§ Work request
Find all lines below containing the string "PRIVATE" and return them.

┌──

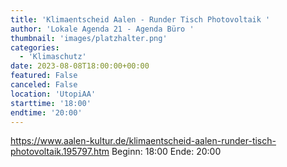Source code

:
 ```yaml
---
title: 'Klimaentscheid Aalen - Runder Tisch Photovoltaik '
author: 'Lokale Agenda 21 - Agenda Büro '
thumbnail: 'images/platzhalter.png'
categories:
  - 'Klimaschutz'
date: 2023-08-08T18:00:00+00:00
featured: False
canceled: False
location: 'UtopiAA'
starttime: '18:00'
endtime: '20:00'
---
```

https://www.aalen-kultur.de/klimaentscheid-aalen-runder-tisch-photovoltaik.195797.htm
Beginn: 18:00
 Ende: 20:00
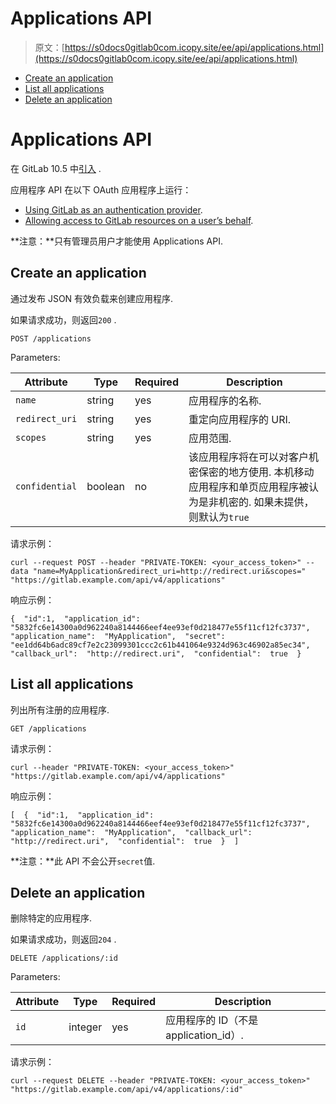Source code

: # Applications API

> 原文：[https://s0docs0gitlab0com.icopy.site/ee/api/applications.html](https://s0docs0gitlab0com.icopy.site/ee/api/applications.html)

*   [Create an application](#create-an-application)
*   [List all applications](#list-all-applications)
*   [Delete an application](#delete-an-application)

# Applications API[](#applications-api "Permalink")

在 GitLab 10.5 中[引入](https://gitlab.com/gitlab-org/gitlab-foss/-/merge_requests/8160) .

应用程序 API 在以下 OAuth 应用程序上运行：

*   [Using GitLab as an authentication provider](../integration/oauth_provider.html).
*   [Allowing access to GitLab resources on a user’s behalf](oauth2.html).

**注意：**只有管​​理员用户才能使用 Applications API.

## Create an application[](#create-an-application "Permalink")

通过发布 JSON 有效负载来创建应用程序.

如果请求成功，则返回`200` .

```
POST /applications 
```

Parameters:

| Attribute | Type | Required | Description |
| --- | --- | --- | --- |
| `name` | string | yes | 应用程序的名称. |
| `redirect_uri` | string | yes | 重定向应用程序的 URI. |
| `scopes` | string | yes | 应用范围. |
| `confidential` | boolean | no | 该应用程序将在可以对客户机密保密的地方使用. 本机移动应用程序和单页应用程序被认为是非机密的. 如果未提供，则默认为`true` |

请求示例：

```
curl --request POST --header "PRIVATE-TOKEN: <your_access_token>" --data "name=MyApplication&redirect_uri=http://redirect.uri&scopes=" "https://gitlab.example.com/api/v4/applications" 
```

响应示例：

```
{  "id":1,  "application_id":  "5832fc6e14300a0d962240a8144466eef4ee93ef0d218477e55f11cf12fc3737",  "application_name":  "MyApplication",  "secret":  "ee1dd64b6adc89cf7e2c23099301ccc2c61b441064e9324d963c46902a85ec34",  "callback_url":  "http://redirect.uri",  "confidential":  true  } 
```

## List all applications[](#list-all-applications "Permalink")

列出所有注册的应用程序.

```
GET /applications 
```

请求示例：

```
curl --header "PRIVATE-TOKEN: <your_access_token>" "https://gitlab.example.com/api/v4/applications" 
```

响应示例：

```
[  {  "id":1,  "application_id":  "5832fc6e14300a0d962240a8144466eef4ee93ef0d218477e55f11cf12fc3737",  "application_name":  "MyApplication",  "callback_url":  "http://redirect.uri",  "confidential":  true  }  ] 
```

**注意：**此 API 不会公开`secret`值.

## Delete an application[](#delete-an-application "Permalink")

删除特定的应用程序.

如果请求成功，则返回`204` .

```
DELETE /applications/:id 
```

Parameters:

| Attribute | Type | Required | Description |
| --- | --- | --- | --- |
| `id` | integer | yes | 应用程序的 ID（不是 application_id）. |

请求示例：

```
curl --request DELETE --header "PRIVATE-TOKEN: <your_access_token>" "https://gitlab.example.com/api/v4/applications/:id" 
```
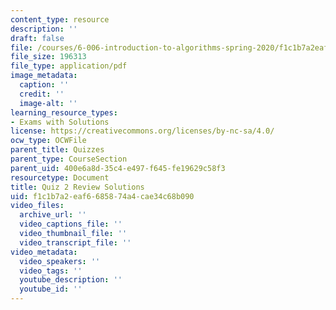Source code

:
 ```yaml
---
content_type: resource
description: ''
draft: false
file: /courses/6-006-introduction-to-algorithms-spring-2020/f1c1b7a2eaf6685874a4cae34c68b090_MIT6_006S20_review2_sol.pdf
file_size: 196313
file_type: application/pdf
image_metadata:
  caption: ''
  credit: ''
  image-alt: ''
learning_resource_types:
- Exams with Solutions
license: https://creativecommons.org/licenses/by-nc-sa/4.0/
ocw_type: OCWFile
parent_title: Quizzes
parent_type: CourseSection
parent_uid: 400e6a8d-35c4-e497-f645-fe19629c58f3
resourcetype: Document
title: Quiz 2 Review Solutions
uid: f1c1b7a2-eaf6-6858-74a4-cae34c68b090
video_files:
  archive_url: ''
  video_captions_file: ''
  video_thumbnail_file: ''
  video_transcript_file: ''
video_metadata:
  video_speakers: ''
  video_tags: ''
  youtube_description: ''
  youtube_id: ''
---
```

└──

§ Answer space
curl --request POST --header "PRIVATE-TOKEN: <your_access_token>" --data "name=MyApplication&redirect_uri=http://redirect.uri&scopes=" "https://gitlab.example.com/api/v4/applications" 
curl --header "PRIVATE-TOKEN: <your_access_token>" "https://gitlab.example.com/api/v4/applications" 
curl --request DELETE --header "PRIVATE-TOKEN: <your_access_token>" "https://gitlab.example.com/api/v4/applications/:id" 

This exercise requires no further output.